Alasan yang klise dan klasik.  Pembenaran untuk sebuah ketidakberdayaan, kamuflase untuk sebuah kelemahan, tameng untuk sebuah ketidaksabaran, persembunyian untuk sebuah ketidakmampuan daaan  sebuah episode drama dalam kehidupan.
Episode bebenah :
“Nak, Ibu sudah bilang, kalua habis main, barang-baranya bersin kembali.  Kenapa tidak dibereskan?  Ibu mengingatkan & melath kamu supaya terbiasa disiplin”  Ketika sang anak sudah berubah focus ke mainan yang lain & lupa untuk membereskan, sang Ibu teriak lebih keras : “Nak, kenapa belum dibereskan juga? Harus berapa kali ibu bilang hingga kamu benar-benar mengerti?”

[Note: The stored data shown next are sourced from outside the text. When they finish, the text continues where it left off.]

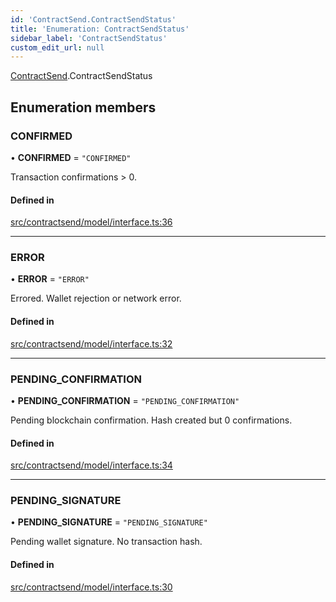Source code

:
 ```yaml
---
id: 'ContractSend.ContractSendStatus'
title: 'Enumeration: ContractSendStatus'
sidebar_label: 'ContractSendStatus'
custom_edit_url: null
---
```


[ContractSend](../namespaces/ContractSend.md).ContractSendStatus

## Enumeration members

### CONFIRMED

• **CONFIRMED** = `"CONFIRMED"`

Transaction confirmations > 0.

#### Defined in

[src/contractsend/model/interface.ts:36](https://github.com/leovigna/web3-redux/blob/cff01f0/src/contractsend/model/interface.ts#L36)

---

### ERROR

• **ERROR** = `"ERROR"`

Errored. Wallet rejection or network error.

#### Defined in

[src/contractsend/model/interface.ts:32](https://github.com/leovigna/web3-redux/blob/cff01f0/src/contractsend/model/interface.ts#L32)

---

### PENDING_CONFIRMATION

• **PENDING_CONFIRMATION** = `"PENDING_CONFIRMATION"`

Pending blockchain confirmation. Hash created but 0 confirmations.

#### Defined in

[src/contractsend/model/interface.ts:34](https://github.com/leovigna/web3-redux/blob/cff01f0/src/contractsend/model/interface.ts#L34)

---

### PENDING_SIGNATURE

• **PENDING_SIGNATURE** = `"PENDING_SIGNATURE"`

Pending wallet signature. No transaction hash.

#### Defined in

[src/contractsend/model/interface.ts:30](https://github.com/leovigna/web3-redux/blob/cff01f0/src/contractsend/model/interface.ts#L30)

Kenapa Ibu marah? Karena ibu punya target yang tidak tercapai, target kedisiplinan untuk anaknya, target kebersihan dan kerapihan rumahnya.  Tersembunyi dimana cintanya?  Kalaupun tersembunyi, untuk siapa cintanya? Untuk sang anak supaya disiplin? Sudah tepatkah waktunya? Sudah sesuai kah dengan tugas perkembangan anak? Sudah dimengertikah bahasanya?  Bila sudah, anak tidak akan merasa dimarahi.  Bila belum, anak hanya akan menangkap : Ibu marah kalua aku begini.  Atau jangan-jangan cintanya bukan untuk Sang buah hati, tapi untuk rumah, sebentuk fisik yang sangat dikhawatirkan ketidakrapihannya.  Emang kalau sejenak tidak rapih kenapa sih? Rumahnya bakal sakit?  Atau jangan-jangan cintanya untuk diri sang Mommy sendiri.  Sedih bila tidak diuruti, cape jika harus mengerjakan semua kembali, sayang waktu terbuang jika harus mengulang. Jadi, cintanya tersembunyi di mana?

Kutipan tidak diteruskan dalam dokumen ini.